* _Exercise requirements_: Extract each line of the records below that contains the word "optional".
[Opening Records to use section]
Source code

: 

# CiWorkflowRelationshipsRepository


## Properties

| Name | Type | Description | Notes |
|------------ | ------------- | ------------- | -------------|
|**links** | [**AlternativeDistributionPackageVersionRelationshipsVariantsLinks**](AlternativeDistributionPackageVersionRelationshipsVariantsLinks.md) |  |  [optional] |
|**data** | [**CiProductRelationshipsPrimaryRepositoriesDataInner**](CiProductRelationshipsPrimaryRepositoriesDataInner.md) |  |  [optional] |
[Closing Records to use section]
* _Response to the exercise_:
|**links** | [**AlternativeDistributionPackageVersionRelationshipsVariantsLinks**](AlternativeDistributionPackageVersionRelationshipsVariantsLinks.md) |  |  [optional] |
|**data** | [**CiProductRelationshipsPrimaryRepositoriesDataInner**](CiProductRelationshipsPrimaryRepositoriesDataInner.md) |  |  [optional] |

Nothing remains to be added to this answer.